Collected data entries
◇ ◇ ◇ ◇ ◇ ◇ ◇
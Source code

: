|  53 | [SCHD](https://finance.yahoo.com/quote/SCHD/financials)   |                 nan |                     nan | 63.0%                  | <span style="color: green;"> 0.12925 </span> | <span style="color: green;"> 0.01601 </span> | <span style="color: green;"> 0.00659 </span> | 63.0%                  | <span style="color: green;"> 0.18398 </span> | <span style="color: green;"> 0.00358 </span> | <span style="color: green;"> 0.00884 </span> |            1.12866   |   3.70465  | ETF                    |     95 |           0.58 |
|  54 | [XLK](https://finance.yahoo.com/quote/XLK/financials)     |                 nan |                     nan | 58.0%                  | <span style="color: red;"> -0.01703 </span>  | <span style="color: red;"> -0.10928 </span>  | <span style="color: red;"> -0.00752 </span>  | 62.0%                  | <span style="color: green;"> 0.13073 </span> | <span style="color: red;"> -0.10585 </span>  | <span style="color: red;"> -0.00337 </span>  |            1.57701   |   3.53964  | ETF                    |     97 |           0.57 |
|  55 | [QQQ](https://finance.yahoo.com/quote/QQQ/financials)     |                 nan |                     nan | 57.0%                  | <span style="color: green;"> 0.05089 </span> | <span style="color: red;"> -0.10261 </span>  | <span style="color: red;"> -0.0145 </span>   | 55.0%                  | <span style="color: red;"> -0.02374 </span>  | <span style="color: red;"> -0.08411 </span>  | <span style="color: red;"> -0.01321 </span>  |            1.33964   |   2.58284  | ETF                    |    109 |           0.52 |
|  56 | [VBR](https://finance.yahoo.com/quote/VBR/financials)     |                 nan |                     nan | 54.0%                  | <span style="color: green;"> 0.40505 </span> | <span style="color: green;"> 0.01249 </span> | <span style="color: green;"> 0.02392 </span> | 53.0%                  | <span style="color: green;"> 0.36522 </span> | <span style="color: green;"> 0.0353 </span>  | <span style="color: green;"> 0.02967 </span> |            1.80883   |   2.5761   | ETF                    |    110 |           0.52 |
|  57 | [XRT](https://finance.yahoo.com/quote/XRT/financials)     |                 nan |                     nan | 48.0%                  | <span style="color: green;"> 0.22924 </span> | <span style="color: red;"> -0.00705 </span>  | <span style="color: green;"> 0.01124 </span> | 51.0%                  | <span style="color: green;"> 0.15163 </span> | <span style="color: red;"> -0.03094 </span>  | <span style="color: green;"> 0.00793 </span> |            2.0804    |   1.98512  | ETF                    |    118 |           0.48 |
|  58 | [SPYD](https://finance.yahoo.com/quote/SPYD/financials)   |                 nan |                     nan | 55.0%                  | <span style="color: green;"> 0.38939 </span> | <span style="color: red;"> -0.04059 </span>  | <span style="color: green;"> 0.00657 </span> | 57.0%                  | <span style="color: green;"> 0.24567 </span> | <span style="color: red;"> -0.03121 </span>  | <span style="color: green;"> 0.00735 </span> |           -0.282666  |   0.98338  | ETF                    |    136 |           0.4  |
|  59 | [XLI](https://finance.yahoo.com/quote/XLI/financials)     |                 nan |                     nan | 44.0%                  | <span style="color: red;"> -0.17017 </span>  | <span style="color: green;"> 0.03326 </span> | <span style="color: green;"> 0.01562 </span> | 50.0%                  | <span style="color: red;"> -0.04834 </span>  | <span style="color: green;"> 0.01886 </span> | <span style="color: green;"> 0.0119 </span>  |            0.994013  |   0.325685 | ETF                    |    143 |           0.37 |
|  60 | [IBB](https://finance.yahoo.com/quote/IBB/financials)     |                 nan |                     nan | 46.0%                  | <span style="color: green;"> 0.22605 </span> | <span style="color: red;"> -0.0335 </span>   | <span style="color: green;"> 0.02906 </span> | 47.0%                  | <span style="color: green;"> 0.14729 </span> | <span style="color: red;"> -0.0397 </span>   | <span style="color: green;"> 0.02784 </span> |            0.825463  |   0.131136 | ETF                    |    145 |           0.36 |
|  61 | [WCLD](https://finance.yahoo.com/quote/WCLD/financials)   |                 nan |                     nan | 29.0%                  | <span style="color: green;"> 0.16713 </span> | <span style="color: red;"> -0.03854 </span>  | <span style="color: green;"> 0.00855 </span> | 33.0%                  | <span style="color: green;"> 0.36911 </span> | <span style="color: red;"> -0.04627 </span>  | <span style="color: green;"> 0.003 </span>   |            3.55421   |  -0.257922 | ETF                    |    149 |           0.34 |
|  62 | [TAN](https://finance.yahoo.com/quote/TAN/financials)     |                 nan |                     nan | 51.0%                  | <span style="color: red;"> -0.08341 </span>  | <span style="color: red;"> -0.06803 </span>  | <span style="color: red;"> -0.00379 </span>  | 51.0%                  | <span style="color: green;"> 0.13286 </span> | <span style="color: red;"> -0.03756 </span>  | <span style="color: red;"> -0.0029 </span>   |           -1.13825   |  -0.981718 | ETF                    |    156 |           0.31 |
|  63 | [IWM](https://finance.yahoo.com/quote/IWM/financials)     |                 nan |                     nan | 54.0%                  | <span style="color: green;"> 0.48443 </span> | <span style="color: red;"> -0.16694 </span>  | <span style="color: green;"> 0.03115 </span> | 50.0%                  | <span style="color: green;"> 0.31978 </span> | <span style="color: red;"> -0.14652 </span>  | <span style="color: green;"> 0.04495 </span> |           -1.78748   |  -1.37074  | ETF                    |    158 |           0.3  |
◇ ◇ ◇ ◇ ◇ ◇ ◇
● **Requirement**: Only the lines from the first line of the records through the one containing "54 | [XLK](https://finance.yahoo.com/quote/XLK/financials)" should be reproduced, exactly, with both of them included.

● **Answer section**:
Source code

:|  53 | [SCHD](https://finance.yahoo.com/quote/SCHD/financials)   |                 nan |                     nan | 63.0%                  | <span style="color: green;"> 0.12925 </span> | <span style="color: green;"> 0.01601 </span> | <span style="color: green;"> 0.00659 </span> | 63.0%                  | <span style="color: green;"> 0.18398 </span> | <span style="color: green;"> 0.00358 </span> | <span style="color: green;"> 0.00884 </span> |            1.12866   |   3.70465  | ETF                    |     95 |           0.58 |
|  54 | [XLK](https://finance.yahoo.com/quote/XLK/financials)     |                 nan |                     nan | 58.0%                  | <span style="color: red;"> -0.01703 </span>  | <span style="color: red;"> -0.10928 </span>  | <span style="color: red;"> -0.00752 </span>  | 62.0%                  | <span style="color: green;"> 0.13073 </span> | <span style="color: red;"> -0.10585 </span>  | <span style="color: red;"> -0.00337 </span>  |            1.57701   |   3.53964  | ETF                    |     97 |           0.57 |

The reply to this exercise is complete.